Vaccination is carried out in the absence of complicated herpes 2 times a year.

How to get rid of eye herpes using folk remedies?

Traditional medicine recipes can be combined either in combination with drug therapy or independently.

Effective infusions for the eyes:

  1. From lungwort. 2 tbsp. l. herbs are brewed in 500 ml of boiling water and left for 2 hours. The resulting infusion is used to wash the eyes for 2 weeks.
  2. From arnica. Take 1 arnica inflorescence per glass of boiling water and brew for 2 hours. Make compresses from the resulting product and wash the eyes every 2 hours.

To increase overall immunity, drink chamomile and rosehip teas, add honey and lemon.

In addition to medicinal treatments, physiotherapy in the form of UHF is used to heal sores.

Complications

The disease can cause serious complications. The development of ophthalmoherpes makes the visual organs vulnerable to secondary infection. Therefore, antibacterial drops may be prescribed.

The course of the pathology can be aggravated by mistaking it for another disease, refusal of diagnosis and cytological tests, incorrect diagnosis or incorrect therapy.

Complications:

  • increased intraocular pressure in the eye;
  • brain infection;
  • decreased visual acuity;
  • chronic development of dry eye syndrome;
  • damage to the vascular layers and optic nerve by herpes, which leads to cataracts and glaucoma.

In rare cases, the disease provokes the development of perivasculitis and necrosis of the layers of the eye.

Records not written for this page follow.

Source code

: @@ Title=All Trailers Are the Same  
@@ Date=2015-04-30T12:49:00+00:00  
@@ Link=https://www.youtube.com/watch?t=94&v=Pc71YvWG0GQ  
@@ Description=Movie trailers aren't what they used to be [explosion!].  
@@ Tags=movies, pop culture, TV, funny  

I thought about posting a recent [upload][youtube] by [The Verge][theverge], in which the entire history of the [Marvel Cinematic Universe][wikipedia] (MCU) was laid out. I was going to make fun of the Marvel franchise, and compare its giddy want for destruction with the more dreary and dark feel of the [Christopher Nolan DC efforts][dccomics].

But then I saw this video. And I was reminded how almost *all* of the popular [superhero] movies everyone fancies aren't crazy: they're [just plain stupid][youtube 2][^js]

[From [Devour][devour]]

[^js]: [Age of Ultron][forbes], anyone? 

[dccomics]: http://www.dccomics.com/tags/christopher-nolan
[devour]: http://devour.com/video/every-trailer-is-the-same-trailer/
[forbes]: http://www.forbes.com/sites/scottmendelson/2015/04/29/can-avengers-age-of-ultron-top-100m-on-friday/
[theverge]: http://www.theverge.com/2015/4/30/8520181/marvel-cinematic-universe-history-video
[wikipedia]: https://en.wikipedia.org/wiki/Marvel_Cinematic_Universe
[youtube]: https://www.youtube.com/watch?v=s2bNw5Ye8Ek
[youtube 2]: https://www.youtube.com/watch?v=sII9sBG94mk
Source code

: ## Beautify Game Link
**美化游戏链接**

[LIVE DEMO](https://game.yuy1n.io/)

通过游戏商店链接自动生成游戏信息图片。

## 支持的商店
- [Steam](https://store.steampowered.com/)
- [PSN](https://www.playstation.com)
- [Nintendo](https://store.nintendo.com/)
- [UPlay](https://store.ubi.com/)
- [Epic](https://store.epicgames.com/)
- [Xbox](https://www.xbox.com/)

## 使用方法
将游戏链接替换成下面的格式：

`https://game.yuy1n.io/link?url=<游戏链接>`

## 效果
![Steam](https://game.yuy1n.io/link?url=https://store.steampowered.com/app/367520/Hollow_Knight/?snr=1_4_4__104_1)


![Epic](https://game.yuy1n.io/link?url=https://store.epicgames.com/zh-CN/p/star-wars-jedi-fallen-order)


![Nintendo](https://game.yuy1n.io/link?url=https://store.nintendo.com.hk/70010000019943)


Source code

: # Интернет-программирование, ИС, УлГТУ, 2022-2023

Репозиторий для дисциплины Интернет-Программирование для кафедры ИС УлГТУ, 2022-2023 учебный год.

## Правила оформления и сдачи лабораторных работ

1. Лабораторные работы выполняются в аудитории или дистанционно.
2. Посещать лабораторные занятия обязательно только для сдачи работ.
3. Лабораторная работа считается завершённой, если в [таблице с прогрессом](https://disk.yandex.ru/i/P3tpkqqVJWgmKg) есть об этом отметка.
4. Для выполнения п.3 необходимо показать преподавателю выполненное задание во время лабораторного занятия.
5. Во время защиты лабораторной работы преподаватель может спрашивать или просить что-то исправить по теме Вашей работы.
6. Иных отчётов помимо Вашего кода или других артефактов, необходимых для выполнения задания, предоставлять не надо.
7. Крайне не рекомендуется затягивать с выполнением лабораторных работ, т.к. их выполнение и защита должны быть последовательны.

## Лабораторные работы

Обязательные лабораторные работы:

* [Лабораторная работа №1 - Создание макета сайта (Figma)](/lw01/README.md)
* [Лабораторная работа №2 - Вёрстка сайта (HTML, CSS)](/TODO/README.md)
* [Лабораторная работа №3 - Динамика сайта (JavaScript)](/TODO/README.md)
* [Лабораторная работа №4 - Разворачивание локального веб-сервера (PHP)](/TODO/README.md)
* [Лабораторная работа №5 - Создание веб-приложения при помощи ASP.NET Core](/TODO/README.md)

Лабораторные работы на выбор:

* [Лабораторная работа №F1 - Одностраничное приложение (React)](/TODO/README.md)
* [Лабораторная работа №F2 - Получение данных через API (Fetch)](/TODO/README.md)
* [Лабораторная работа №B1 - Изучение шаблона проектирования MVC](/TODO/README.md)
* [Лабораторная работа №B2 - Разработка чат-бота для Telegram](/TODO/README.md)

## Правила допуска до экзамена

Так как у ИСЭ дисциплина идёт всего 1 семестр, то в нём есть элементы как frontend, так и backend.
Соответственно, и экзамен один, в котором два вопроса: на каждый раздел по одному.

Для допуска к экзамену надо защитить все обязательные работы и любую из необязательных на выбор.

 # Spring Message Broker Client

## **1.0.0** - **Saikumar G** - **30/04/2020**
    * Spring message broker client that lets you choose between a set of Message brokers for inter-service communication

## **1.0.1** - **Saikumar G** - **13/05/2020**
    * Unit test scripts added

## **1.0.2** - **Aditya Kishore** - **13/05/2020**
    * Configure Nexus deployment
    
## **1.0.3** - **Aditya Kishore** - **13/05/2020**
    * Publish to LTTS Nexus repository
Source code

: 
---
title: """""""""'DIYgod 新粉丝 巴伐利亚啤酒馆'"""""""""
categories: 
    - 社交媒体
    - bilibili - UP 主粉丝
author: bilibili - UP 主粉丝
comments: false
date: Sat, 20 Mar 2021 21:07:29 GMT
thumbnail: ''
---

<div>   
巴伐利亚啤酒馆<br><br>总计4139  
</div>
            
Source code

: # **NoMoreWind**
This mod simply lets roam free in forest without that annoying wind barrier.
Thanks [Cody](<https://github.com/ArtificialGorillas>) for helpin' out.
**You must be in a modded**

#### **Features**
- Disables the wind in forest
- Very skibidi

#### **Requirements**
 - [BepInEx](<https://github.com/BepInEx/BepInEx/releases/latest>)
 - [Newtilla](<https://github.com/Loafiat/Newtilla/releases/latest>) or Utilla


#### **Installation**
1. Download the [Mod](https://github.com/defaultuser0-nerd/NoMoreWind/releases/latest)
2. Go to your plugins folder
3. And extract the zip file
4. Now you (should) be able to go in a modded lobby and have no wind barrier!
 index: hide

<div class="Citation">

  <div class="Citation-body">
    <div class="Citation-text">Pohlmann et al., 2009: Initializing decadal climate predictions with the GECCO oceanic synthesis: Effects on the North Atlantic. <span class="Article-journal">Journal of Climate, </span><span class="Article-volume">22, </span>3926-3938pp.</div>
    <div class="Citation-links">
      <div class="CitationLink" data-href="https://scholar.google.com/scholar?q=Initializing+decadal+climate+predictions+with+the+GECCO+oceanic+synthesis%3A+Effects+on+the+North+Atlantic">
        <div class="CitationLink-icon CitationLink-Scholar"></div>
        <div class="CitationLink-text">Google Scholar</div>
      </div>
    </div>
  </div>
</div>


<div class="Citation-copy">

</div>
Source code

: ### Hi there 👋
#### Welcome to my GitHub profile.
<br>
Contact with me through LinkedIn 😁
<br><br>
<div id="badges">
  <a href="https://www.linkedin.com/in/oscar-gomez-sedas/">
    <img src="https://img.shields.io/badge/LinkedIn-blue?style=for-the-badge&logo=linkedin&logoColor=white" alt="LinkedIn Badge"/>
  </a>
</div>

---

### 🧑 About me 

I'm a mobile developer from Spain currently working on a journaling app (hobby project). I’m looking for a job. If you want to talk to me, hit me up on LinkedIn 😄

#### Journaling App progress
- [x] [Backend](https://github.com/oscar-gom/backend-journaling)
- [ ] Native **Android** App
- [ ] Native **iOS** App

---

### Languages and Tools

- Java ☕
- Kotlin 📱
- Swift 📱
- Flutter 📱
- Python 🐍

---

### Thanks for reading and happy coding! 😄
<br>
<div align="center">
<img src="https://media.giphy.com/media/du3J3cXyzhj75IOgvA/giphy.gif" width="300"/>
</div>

Ophthalmoherpes in a child

Ophthalmoherpes in a child can appear for various reasons.
The virus often appears after:

  • vaccinations;
  • decreased immunity;
  • overheating and hypothermia;
  • hormonal imbalance.

The disease manifests itself in the same way as in adults. Treatment of newborns and young children is carried out with the following drugs: Acyclovir ointment, Viferon suppositories, Oftalmoferon drops.